» Exercise
Your copy should match the entries exactly, with the pictures left out.

━━━━━━━━━━━━━━━━

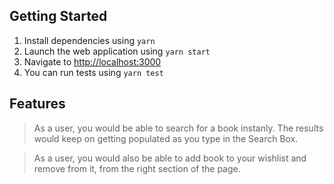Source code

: ## Getting Started

1. Install dependencies using `yarn`
2. Launch the web application using `yarn start`
3. Navigate to [http://localhost:3000](http://localhost:3000)
4. You can run tests using `yarn test`

## Features

> As a user, you would be able to search for a book instanly. The results would keep on getting populated as you type in the Search Box.

> As a user, you would also be able to add book to your wishlist and remove from it, from the right section of the page.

━━━━━━━━━━━━━━━━

» Response to the task
Source code

: ## Getting Started

1. Install dependencies using `yarn`
2. Launch the web application using `yarn start`
3. Navigate to [http://localhost:3000](http://localhost:3000)
4. You can run tests using `yarn test`

## Features

> As a user, you would be able to search for a book instanly. The results would keep on getting populated as you type in the Search Box.

> As a user, you would also be able to add book to your wishlist and remove from it, from the right section of the page.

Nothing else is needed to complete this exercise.